Comment Re:You will not go to wormhole today. (Score 4, Insightful) 289
Humor aside, relativity and thermodynamics have been proven at both the largest and smallest scales that humans have been able to observe, and at every level in between.
This is half completely wrong. Thermodynamics by definition does not apply to small scales, only to bulk systems. Hell, a small system of particles can (and in fact quite often will) easily violate the laws of thermodynamics. They're almost meaningless at small (i.e. a few dozen atoms) scales, because they're purely statistical laws. Even a large system can, in principle, violate the laws of thermodynamics, but only for extremely brief periods of time, and with a likelihood that approaches zero for macroscopic (order of 10^23 particles) systems.

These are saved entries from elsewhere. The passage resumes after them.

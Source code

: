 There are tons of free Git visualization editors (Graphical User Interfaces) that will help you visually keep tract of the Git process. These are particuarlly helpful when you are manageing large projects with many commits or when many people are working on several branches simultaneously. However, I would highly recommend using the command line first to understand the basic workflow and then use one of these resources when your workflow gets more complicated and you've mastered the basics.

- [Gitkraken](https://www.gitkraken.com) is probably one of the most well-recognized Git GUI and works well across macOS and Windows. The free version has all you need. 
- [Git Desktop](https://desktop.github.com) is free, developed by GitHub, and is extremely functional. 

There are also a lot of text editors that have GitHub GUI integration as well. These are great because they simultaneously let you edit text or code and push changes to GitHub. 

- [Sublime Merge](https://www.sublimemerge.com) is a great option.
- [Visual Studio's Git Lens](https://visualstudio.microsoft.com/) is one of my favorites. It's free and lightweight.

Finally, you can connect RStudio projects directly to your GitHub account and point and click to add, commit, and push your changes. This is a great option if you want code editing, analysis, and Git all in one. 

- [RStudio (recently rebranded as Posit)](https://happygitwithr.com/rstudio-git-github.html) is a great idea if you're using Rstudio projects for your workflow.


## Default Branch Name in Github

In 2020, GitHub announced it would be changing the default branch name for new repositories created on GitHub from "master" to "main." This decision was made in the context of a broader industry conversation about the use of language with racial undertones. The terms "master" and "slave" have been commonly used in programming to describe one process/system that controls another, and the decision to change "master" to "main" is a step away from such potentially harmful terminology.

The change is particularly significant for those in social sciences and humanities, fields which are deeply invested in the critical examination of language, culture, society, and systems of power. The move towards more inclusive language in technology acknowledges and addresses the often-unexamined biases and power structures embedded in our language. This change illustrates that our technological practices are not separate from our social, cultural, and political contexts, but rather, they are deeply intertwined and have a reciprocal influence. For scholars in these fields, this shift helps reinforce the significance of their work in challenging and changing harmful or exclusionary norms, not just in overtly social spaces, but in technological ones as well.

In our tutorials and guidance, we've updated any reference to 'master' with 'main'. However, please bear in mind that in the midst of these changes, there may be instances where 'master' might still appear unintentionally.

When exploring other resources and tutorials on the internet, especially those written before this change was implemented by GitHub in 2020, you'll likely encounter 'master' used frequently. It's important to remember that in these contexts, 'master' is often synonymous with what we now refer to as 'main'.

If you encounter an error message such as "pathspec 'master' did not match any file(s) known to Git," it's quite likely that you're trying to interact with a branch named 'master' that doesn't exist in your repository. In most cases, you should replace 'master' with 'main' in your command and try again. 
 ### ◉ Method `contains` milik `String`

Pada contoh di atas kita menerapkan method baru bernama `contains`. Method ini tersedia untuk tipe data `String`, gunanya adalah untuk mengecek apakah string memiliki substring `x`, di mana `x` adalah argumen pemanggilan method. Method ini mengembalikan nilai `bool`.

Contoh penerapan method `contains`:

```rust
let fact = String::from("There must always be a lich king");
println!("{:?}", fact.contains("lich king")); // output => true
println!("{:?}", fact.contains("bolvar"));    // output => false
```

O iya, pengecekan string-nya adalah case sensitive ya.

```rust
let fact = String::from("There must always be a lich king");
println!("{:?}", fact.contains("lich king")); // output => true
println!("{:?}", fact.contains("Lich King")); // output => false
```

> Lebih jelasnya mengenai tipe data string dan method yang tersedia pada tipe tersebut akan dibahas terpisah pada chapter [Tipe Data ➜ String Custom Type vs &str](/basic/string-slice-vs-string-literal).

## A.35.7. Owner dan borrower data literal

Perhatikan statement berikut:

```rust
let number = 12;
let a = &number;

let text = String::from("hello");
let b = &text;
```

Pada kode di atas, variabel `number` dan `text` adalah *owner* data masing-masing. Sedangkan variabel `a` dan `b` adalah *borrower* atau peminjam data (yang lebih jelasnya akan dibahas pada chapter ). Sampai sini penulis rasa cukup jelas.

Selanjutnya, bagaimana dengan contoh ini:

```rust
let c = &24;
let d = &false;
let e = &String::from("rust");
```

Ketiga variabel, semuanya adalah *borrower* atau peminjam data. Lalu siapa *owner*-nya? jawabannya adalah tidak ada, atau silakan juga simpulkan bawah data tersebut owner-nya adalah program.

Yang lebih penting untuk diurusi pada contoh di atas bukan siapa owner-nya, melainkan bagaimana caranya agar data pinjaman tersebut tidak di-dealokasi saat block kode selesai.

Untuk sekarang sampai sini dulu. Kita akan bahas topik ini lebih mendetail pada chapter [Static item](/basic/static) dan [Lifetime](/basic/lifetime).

Secondly, the behavior of relativity at very small scales is currently unknown. Reconciling general relativity with quantum mechanics requires quantized gravity, and all current attempts to describe that mathematically have failed. This is a problem in either very small scales (i.e. Planck lengths, which to be fair haven't been observed and probably won't for quite some time), or in extremely large gravitational fields, such as that created by black holes, which we have (indirectly) observed. Both relativity and thermodynamics work great in their relative domains, but both of them have known domains where they collapse. For thermodynamics that doesn't really matter (it's constructed to only be true for bulk systems), but it's a pretty big issue for relativity, and suggests there is a significant gap in our knowledge.